April 22, 2011, 2:23 PM — It is no surprise that Samsung retaliated against Apple's claims of patent infringement with some patent accusations of its own, but the fact that Samsung chose to file lawsuits internationally against Apple in three different countries seems a bit perplexing. While it may seem like a random move on the part of Samsung to include the world in the patent silliness, there is a method to the madness.
Why wouldn't Samsung simply countersue Apple in the US District Court of Northern California where Apple filed its lawsuit against Samsung in the first place? Did Samsung just throw some darts at a map on the wall in order to make its litigation an equal opportunity for the whole world, or is there perhaps some carefully considered logic to Samsung's choice of venues?

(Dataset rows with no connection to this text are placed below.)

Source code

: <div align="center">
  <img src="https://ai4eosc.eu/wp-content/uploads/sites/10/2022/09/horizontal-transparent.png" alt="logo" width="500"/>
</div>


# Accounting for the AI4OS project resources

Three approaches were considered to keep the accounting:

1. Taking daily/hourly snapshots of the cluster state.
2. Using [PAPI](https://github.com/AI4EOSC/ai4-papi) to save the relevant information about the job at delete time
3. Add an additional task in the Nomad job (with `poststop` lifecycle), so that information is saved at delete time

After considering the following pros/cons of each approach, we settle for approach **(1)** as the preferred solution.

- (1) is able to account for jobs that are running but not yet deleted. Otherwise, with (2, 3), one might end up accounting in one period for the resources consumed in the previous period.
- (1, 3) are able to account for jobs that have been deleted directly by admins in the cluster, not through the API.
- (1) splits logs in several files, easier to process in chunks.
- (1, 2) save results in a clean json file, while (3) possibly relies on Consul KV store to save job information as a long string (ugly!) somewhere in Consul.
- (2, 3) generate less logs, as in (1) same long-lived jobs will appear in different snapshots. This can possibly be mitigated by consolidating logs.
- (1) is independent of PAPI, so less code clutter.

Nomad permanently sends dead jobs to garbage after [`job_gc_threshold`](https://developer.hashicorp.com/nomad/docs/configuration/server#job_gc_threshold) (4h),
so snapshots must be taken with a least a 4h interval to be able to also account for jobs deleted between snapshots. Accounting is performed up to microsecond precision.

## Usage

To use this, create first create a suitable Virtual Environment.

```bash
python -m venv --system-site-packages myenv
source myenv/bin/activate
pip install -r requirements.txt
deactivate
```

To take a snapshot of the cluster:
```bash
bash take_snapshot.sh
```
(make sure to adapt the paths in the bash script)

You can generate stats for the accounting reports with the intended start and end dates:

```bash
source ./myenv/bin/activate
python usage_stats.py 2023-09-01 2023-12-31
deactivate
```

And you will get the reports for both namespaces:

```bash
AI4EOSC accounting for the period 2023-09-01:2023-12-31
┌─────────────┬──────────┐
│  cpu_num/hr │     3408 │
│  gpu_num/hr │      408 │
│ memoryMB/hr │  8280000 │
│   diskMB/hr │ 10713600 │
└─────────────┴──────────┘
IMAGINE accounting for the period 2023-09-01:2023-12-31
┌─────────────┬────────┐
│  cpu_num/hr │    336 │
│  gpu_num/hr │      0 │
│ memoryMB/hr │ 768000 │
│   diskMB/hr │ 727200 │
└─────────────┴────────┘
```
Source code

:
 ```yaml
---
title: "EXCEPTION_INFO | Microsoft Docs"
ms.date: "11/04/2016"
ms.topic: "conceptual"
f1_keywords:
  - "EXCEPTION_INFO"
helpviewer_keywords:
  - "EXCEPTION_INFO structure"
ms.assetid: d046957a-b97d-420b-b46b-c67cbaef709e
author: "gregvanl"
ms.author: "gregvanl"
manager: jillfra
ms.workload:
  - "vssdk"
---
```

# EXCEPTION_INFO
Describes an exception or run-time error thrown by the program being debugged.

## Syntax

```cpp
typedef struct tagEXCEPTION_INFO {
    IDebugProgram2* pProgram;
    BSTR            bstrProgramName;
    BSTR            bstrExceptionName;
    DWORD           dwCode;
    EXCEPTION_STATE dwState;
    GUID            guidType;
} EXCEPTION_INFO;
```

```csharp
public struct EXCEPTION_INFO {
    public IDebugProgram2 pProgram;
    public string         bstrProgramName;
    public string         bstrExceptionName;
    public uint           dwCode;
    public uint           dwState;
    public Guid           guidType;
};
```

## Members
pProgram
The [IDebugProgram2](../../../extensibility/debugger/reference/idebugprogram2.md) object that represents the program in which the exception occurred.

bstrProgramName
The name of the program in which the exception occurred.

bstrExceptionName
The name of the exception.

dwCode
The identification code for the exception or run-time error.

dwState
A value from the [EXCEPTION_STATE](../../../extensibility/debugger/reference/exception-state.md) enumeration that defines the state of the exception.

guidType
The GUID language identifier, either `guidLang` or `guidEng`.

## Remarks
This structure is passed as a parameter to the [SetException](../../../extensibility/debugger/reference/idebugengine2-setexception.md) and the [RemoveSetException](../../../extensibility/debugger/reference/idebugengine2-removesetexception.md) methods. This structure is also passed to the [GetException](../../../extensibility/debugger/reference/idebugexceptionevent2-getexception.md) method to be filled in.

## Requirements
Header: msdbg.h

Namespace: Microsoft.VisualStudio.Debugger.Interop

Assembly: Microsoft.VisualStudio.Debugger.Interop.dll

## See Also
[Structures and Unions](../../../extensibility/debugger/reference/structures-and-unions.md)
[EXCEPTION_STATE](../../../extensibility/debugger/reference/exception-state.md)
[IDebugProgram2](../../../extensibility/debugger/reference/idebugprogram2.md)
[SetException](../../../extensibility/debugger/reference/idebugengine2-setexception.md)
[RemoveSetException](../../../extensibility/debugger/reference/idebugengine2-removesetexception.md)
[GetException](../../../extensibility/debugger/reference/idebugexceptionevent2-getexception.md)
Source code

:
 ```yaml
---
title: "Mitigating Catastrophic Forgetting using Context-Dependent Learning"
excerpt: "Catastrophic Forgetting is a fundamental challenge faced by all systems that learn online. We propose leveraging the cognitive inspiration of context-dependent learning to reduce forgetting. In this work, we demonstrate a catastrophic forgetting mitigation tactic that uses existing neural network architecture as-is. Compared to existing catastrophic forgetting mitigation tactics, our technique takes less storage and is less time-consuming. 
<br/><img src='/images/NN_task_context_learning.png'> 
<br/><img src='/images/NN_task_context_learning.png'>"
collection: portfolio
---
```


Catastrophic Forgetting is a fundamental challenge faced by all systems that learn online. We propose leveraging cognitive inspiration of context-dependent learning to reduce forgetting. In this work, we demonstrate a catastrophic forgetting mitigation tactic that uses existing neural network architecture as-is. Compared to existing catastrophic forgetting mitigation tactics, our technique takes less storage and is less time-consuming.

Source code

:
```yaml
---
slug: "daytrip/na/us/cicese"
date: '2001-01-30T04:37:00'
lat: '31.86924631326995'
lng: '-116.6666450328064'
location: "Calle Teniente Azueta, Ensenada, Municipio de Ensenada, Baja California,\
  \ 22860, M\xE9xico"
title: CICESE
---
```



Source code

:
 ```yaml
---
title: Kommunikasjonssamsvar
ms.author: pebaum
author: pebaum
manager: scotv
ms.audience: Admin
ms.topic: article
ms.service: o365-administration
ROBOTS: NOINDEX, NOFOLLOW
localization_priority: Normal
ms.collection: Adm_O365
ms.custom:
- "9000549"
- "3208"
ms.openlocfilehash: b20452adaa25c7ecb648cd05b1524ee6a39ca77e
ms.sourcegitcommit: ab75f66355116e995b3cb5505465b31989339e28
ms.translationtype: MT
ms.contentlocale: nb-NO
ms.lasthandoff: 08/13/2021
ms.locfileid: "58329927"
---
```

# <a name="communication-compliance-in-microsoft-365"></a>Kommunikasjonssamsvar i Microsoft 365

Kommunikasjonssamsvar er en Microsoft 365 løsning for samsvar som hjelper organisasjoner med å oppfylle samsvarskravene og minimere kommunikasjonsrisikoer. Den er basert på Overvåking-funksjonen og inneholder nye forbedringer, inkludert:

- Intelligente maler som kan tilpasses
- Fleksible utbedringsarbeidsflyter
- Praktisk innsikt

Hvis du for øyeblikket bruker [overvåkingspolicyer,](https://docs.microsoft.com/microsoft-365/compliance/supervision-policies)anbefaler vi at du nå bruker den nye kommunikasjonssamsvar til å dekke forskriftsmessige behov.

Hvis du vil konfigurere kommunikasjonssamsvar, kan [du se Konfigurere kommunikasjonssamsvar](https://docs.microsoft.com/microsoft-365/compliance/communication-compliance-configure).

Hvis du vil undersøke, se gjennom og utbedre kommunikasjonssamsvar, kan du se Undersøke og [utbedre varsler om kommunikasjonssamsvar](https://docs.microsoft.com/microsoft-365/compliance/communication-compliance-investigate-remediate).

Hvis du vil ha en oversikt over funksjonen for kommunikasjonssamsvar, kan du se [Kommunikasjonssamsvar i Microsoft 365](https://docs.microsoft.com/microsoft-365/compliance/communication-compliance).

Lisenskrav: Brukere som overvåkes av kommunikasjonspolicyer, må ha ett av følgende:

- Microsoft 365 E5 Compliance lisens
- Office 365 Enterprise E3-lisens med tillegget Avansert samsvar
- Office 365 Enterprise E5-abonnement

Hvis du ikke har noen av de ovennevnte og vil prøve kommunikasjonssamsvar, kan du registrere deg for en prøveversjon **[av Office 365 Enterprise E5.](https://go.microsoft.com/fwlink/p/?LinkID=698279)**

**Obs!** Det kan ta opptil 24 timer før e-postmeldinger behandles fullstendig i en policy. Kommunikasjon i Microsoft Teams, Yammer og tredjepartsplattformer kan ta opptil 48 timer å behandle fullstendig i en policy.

I asked Florian Mueller, a technology patent and intellectual property expert who closely follows litigation like this and shares his insights on his blog, FOSS Patents, for his thoughts on the strategy behind Samsung's international countersuits.
Mueller explained to me that companies like Samsung choose the venue for filing a lawsuit based on a variety of criteria. The company wants to win a legal victory in the largest possible market, but also wants to ensure a high degree of certainty that it can win, and it wants to achieve victory as quickly as possible. According to Mueller, the first company that wins a legal victory or is awarded an injunction of some kind has the advantage and gains significant leverage for any ongoing settlement negotiations.

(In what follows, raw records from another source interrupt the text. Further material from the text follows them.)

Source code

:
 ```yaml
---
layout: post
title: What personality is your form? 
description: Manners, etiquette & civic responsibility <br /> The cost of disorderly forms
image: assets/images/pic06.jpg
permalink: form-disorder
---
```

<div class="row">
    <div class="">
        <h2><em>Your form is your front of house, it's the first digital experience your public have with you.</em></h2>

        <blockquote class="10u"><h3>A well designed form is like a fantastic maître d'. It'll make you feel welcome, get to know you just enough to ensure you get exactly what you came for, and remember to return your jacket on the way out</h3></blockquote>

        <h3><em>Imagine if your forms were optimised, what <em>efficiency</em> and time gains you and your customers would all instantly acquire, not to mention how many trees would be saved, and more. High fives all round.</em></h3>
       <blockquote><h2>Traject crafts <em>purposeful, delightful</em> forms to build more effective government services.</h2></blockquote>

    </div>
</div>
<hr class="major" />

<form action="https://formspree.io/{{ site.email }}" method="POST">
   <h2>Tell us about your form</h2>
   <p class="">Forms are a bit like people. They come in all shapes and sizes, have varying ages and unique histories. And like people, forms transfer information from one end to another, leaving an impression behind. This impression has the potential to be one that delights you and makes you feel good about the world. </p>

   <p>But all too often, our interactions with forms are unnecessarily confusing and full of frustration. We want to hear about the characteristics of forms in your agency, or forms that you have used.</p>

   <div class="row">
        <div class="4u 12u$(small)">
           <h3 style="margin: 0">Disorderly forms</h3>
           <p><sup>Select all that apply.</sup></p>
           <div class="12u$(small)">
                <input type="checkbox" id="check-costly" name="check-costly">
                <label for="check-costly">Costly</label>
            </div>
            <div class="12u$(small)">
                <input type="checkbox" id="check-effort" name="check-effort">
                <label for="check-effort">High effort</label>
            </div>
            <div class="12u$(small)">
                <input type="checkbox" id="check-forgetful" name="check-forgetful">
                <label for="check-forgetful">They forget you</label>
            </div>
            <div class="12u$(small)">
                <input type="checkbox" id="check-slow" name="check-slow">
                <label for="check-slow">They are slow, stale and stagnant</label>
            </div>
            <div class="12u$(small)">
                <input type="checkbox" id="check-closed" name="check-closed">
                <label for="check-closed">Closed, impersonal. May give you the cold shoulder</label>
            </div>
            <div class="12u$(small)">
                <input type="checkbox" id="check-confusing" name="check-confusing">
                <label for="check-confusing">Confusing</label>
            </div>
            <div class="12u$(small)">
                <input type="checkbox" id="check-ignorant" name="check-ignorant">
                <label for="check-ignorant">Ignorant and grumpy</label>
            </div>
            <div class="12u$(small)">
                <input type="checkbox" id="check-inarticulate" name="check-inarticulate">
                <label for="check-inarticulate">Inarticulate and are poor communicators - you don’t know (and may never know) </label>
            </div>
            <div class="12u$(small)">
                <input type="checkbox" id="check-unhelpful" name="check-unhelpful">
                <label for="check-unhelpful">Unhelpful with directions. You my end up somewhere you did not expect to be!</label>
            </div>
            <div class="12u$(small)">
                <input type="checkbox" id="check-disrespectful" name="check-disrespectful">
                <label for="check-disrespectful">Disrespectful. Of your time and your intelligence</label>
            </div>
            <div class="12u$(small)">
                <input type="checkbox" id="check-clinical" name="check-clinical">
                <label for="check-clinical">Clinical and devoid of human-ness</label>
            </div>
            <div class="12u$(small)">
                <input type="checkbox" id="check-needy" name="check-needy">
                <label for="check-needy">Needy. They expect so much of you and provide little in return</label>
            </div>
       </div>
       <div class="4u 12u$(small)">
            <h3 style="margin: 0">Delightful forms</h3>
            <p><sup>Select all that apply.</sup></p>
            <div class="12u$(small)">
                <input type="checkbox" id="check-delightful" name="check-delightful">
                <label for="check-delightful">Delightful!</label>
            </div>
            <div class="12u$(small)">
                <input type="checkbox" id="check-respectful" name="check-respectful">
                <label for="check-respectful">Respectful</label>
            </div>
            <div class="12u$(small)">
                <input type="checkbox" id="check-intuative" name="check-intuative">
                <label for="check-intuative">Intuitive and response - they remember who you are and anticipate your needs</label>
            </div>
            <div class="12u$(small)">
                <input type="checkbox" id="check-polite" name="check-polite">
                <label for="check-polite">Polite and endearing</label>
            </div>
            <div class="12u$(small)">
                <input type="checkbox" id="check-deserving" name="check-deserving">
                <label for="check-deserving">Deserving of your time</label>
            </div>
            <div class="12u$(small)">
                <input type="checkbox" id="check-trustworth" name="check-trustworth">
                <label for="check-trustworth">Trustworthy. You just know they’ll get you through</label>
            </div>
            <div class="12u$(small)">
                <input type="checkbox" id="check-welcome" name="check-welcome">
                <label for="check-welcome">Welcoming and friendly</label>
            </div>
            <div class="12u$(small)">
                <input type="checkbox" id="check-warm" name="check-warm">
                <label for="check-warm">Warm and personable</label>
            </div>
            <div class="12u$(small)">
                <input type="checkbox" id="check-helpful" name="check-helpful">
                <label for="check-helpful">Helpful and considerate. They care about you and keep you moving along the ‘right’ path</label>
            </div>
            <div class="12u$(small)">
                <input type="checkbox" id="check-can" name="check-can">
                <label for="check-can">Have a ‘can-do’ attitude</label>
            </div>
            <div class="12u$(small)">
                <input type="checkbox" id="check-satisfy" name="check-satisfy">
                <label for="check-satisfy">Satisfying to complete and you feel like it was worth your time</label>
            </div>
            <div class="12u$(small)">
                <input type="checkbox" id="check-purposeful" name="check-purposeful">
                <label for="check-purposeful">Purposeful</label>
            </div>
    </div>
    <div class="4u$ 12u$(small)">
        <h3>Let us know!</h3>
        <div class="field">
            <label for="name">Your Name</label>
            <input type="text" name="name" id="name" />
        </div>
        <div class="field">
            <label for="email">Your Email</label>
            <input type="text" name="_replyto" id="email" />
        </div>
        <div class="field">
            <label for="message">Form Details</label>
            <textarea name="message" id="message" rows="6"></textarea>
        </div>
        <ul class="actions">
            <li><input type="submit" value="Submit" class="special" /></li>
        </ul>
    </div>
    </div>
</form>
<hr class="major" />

For example, consider the legal sleight of hand that Verizon had to go through in order to find a loophole that would allow it to challenge the FCC net neutrality framework in the United States Court of Appeals for the District of Columbia. The case was eventually tossed on a technicality, but Verizon made a concerted effort to take the legal battle to that venue because that court has an established history of being sympathetic to Internet providers and finding against the FCC.